Gunfire signals a soldier is coming home: Brad Johnson

The seven soldiers fired their rifles simultaneously, the smoking brass casings ejecting into the crystalline snow as the gun shots shattered the morning.

Again, they fired, and again as the wind-driven snow raced through the pine trees as windchills reached 15 below zero. Then silence.

It was done. The shivering men, frozen hands gripping their rifles, waited for a command.

Among them was Battle of the Bulge survivor, 99th Infantry Division Staff Sgt. Irving A. Hinderaker, who died at 101 on Jan. 16, 2023, exactly 78 years after the famous battle ended. He was laid to rest on Jan. 25 in a snow framed frozen grave in Watertown’s Mount Hope Cemetery in conditions similar to those in the momentous battle.

His obituary, simply said, “Irving left college to enlist in the U.S. Army in 1943. He served in Europe following D-Day and narrowly escaped death in the Battle of the Bulge.”

Like most World War II veterans, “He never talked about it, until later in life,” his son James Hinderaker said.

Save for a fateful decision as they scrambled to escape the German advance Irv may not have lived to become an important member of The Greatest Generation. His four boys, James, John, Eric and Paul might never have been born and he might not be one of South Dakota’s more notable attorneys and a patriarch of Watertown.

Early on Dec. 16, 1945, more than 200,000 German troops and nearly 1,000 tanks launched Adolf Hitler’s last hurrah.
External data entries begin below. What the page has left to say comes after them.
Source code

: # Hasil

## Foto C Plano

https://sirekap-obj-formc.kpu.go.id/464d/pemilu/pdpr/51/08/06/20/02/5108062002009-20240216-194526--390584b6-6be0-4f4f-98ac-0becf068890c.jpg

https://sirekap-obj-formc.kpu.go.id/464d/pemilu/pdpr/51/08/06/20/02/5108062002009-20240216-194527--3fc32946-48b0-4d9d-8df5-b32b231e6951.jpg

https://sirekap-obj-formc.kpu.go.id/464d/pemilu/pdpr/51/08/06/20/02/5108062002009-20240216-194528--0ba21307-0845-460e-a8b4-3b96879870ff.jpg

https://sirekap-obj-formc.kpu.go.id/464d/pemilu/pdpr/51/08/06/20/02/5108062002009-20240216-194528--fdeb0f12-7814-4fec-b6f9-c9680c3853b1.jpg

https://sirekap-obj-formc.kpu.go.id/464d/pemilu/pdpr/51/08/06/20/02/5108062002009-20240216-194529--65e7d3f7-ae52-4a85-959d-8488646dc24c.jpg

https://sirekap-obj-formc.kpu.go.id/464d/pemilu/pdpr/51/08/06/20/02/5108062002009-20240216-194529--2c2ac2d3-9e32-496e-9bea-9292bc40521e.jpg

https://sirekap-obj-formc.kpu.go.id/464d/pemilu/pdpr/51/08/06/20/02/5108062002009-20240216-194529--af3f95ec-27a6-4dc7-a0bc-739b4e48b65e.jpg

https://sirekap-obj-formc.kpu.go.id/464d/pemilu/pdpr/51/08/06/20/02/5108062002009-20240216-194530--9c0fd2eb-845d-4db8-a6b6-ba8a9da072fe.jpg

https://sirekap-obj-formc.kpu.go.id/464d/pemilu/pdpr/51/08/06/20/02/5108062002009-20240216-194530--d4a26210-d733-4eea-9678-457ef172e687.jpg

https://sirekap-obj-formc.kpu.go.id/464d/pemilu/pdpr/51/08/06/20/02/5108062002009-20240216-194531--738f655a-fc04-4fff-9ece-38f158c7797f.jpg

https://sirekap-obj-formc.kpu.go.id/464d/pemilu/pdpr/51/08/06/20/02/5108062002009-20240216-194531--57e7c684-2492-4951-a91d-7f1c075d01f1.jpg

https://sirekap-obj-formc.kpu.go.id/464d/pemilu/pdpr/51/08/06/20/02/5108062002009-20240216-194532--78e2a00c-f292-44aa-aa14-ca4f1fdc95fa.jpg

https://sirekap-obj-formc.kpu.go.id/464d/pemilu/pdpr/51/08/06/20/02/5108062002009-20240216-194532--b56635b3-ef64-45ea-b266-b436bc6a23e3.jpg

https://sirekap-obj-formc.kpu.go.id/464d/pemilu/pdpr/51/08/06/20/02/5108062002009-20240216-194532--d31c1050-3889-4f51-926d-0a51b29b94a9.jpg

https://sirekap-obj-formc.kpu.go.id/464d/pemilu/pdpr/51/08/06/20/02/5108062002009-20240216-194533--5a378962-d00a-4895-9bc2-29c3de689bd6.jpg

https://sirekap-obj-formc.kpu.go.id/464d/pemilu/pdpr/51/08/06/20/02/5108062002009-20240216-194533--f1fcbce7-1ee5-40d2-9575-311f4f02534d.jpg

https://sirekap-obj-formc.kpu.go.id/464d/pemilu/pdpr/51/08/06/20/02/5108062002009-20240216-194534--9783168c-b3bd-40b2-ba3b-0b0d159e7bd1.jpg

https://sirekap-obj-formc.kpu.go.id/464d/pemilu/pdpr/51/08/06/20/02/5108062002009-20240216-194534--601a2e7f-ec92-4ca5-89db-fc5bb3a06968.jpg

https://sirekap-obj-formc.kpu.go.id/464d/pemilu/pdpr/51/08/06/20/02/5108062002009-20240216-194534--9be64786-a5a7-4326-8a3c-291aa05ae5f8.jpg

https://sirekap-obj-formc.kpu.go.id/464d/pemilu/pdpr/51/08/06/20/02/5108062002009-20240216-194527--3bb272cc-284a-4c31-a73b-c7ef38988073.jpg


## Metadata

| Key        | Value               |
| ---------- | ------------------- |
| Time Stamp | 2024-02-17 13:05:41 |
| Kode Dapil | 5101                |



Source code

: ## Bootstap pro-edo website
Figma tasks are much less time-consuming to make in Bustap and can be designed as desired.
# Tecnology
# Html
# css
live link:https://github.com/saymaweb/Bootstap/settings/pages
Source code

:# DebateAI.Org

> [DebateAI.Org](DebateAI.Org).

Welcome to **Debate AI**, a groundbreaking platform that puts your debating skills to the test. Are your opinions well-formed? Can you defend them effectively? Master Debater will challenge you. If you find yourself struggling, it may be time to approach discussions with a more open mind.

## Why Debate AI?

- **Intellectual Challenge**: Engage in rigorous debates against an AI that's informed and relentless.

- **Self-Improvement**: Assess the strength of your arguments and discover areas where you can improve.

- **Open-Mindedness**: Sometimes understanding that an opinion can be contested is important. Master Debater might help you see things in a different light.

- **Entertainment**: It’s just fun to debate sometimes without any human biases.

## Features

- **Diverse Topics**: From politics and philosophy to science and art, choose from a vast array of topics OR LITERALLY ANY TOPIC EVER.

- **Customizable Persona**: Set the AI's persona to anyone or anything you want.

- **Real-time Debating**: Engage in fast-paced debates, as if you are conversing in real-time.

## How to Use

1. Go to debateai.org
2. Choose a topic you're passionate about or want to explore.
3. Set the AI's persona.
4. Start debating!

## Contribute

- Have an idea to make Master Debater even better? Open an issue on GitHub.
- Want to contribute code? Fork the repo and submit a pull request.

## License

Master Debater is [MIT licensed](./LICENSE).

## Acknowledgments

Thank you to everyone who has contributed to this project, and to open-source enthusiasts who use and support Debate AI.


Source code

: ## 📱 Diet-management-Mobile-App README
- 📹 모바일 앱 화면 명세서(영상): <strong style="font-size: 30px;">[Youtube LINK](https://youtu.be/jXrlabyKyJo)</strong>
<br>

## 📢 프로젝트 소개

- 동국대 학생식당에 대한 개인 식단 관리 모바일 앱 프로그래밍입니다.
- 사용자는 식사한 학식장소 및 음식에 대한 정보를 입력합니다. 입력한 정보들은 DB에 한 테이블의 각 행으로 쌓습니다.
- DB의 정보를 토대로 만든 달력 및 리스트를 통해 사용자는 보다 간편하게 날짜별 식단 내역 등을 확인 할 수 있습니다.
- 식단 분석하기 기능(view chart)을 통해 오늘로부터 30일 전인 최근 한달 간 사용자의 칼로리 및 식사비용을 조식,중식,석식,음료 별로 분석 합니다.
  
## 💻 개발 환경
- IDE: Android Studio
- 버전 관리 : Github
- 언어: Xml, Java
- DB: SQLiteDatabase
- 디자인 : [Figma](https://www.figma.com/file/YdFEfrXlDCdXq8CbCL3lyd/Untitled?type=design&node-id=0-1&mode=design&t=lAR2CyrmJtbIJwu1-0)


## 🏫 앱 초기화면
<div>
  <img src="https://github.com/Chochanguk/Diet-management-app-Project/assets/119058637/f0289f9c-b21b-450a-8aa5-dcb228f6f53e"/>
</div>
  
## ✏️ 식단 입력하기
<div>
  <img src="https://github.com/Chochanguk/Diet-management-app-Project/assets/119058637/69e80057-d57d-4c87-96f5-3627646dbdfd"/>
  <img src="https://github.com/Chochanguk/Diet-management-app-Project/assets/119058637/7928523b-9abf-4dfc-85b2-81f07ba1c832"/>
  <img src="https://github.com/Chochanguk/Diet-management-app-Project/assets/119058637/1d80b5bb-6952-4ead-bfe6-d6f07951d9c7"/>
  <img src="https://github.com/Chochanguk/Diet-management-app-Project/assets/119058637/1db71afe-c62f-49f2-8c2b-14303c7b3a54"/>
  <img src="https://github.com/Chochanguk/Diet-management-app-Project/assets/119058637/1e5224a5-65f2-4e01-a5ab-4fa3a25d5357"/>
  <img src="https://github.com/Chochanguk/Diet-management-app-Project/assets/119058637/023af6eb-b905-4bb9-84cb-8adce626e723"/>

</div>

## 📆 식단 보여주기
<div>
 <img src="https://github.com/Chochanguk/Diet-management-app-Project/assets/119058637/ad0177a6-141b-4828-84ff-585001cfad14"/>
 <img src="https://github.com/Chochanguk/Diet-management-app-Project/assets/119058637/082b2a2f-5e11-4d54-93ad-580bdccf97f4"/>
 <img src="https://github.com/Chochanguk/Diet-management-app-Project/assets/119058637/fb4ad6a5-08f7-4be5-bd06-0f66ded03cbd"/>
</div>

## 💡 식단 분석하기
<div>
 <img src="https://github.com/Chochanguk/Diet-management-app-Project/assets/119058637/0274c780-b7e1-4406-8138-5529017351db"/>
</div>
Irv was beginning a breakfast of a pancakes topped with a fresh egg, the first egg he had eaten in a long time.

Suddenly, someone burst into the room yelling that the Germans had broken the lines and to run for it. But first, Irv had to eat that delicious egg.

Attached to Headquarters Company, he scrambled to collect documents and climbed in a vehicle with a colonel. They reached a fork in the road, not knowing where the Germans might be. To the left was Malmedy, Belgium. They drove right.

Towards Malmedy, the Germans lay in wait. About 120 U.S. soldiers were captured, assembled in a farm field and massacred.

Later in the war, the 99th Infantry liberated three labor camps and one concentration camp. During its service, 1,168 of its men were killed and 6,553 wounded.

Like so many returning veterans, Irv quickly put the war behind him, but that experience shaped his life. He finished his undergraduate degree at Augustana University and used the GI Bill to graduate from the University of South Dakota law school. His list of achievements and community service have filled a book.

His life revolved around three words, Pastor Tom Christensen said during his eulogy – patriotism, education and church.

Having lived through the Great Depression and World War II, church was foremost.

He was a founding member of Lutheran Church of Our Redeemer (LCOOR), its first council president.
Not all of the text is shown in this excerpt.